The second reason that some businesses erect barriers between themselves and their customers is because they want to receive inquiries only in a specified form, thus making them easier to process. When someone inquires about your product, there may be certain information that you need from them. For example, an online travel agency may get an email asking for "information about flights to Paris." Without knowing where the customer wants to fly from, and when, there's nothing the travel agent can do with this request, so they are forced to respond asking for the additional info. If they put a form on their site that includes fields for departure city and dates, then they can process inquiries much more quickly and efficiently, if site visitors fill in the forms the way they are asked to.

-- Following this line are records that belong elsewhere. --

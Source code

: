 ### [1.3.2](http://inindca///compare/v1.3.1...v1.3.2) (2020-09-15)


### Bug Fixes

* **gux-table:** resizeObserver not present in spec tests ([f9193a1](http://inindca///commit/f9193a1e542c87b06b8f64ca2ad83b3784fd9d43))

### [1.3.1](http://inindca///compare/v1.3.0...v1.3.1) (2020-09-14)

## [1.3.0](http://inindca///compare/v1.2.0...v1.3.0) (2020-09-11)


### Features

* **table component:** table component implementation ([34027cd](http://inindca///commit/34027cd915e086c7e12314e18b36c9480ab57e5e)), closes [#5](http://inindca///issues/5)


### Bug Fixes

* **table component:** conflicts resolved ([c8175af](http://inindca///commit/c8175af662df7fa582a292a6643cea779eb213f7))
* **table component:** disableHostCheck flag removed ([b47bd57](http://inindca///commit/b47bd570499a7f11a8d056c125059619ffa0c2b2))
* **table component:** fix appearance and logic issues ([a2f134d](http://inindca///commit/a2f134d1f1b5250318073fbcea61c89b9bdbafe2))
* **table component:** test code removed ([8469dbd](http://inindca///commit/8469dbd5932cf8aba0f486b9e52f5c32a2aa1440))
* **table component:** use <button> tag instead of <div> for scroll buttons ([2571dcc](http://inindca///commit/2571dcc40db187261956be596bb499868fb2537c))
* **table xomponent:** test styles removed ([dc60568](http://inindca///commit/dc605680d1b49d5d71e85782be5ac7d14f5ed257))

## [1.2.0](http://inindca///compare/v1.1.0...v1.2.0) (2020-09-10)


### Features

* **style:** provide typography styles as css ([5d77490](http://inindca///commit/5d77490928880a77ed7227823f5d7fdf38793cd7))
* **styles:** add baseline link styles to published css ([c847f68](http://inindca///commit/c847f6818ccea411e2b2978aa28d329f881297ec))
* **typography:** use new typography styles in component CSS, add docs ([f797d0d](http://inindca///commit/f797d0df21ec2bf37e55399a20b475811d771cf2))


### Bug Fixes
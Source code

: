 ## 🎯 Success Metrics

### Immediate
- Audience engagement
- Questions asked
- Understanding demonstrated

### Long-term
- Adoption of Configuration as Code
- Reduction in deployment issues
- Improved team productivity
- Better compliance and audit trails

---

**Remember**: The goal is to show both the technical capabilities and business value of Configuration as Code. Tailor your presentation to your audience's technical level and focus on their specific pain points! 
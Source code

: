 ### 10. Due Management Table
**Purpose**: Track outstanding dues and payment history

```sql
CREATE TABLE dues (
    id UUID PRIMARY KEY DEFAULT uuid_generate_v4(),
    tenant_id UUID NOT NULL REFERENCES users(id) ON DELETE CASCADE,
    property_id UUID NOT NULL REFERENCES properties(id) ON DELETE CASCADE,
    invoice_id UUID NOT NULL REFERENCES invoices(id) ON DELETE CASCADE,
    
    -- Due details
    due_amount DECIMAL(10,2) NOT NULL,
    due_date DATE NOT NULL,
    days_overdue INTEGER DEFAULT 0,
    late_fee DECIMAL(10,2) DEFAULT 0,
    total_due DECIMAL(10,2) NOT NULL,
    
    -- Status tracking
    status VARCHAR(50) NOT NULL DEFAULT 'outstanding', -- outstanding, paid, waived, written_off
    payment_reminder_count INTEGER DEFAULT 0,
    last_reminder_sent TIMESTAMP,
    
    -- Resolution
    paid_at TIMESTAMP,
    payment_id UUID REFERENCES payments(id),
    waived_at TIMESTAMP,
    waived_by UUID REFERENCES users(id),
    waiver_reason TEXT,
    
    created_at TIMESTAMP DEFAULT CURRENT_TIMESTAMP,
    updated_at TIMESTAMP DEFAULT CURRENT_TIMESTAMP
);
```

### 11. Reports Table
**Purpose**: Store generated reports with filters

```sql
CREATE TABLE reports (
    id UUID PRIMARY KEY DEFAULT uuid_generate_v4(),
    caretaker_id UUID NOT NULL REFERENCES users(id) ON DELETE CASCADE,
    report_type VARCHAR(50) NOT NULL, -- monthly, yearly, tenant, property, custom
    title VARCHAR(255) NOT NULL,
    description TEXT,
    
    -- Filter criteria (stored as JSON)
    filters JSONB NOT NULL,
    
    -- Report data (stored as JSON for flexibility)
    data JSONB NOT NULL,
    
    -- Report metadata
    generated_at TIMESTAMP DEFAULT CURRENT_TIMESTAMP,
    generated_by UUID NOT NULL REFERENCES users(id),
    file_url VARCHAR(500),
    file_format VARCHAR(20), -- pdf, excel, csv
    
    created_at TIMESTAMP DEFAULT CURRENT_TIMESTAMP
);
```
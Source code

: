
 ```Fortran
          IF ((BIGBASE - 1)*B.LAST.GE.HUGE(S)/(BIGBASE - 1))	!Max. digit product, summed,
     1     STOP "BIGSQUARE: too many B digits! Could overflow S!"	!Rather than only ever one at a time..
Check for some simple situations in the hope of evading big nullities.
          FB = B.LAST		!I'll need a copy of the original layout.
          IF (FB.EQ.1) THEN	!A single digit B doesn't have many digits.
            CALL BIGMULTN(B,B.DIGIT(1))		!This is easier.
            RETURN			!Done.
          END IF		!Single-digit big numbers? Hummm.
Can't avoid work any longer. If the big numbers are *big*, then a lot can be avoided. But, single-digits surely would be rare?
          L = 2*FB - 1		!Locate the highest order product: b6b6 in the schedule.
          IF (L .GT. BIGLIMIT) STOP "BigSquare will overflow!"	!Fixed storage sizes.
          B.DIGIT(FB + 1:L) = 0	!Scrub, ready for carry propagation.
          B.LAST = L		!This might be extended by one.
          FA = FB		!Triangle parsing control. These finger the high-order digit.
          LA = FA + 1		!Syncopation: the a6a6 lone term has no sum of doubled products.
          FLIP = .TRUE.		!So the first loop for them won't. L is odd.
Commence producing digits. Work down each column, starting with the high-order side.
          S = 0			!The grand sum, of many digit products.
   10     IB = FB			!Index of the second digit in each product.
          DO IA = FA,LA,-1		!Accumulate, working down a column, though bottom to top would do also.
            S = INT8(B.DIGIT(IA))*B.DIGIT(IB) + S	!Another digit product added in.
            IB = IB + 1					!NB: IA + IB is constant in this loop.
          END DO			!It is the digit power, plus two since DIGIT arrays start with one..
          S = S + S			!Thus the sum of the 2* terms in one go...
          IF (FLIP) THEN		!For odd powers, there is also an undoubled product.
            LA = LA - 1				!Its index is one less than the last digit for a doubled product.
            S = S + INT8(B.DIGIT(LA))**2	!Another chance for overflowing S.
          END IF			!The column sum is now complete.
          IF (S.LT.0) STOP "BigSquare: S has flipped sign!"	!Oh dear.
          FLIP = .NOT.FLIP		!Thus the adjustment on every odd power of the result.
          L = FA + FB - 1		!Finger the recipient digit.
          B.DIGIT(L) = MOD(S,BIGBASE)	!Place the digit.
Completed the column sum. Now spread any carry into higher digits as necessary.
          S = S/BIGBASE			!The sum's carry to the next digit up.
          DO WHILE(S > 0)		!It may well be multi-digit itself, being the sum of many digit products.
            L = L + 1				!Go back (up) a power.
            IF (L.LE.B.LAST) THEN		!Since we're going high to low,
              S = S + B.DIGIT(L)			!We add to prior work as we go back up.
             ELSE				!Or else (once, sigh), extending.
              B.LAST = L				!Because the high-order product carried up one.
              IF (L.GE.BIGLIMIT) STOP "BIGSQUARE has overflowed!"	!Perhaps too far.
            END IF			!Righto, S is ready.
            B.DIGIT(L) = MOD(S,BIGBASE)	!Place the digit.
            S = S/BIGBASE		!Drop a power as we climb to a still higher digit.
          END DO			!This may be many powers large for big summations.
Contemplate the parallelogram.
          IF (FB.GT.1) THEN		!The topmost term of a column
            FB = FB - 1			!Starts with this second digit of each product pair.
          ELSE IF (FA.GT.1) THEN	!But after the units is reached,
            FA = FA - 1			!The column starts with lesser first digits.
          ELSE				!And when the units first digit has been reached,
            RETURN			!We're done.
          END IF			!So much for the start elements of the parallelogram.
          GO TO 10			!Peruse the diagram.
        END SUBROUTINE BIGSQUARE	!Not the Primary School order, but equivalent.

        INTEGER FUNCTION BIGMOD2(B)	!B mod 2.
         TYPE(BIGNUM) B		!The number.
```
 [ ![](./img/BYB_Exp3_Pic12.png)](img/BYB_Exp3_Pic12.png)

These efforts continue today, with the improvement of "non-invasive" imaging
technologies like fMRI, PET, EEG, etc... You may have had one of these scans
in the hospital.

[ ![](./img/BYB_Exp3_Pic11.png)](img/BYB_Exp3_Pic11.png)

However, many visitors will not play by your arbitrary rules. Some will simply omit the requested information. If you make these required fields, some will decide that using the form is too much trouble and will click away to your competitor. Some benighted souls even have old browsers that don't support forms at all, so you have zero chance of making contact with them. Do you really want to turn away potential customers? Companies with good customer service respond to all inquiries, not just those that are convenient for them to respond to.
I've probably ranted enough about this pet peeve, so let me summarize as follows: Use forms if you like, but also include an email address, a phone number and your street address in your "Contact" section. Want to really impress people with the fact that you're an established, reputable company who stands behind what they sell? Put this information right at the top of your home page.
It is unfortunately true that Spam is a heavy burden for online businesses. It's also demonstrably true that the more accessible you make your email address, the more Spam you'll get (of course, you'll get more legitimate inquiries too). To hide your email address away, however, would seem to be giving in to terrorist Spammers while shooting yourself in the foot to spite your ankle (or something). One possible compromise is to have a submission form, with a non-clickable email address listed on the same page.
Off-site Links - Good, Bad or Ugly?
No navigational issue breeds more controversy than the question of off-site links. Many sites allow no links to other sites, believing that it's foolish to give visitors the opportunity to leave your site. One of the many exceptions is Yahoo, which has links to all its major competitors. Offering links to other sites is a major component of the cooperative, egalitarian atmosphere that prevailed in the early days of the Web. Many corporate players, though, reasoning that they're on the Web to make a buck, not to help their fellow man, believe that including off-site links amounts to giving away valuable page impressions.
The author is basically pro-link. There's a simple fact to be kept in mind here: If a visitor finds your site interesting, they will stay a while, and perhaps come back another day. If they don't, they won't. If they want to split to some other site, their list of bookmarks is two inches away at the top of their browser. Just because TVs have remote controls doesn't mean that nobody ever watches a TV show all the way through, does it? The kind of person who just instantly clicks on every hyperlink they see is not going to buy anything in any case (or accomplish much of anything in life, for that matter). To the extent that links offer valuable resources to your visitors, they're an asset, not a liability.
This brings up an important basic principle: Let your visitors be free. Make your site flexible, so that they can use it however they like. Don't try to force them to do things the way you would like them to. Basically, this just means having a strong navigational scheme, by following the recommendations above. Having a standard navbar on every page, and perhaps also a system of hierarchical links, means that people are free to jump to any section of your site at any time (and make sure that they're free to jump to the ordering page, too!).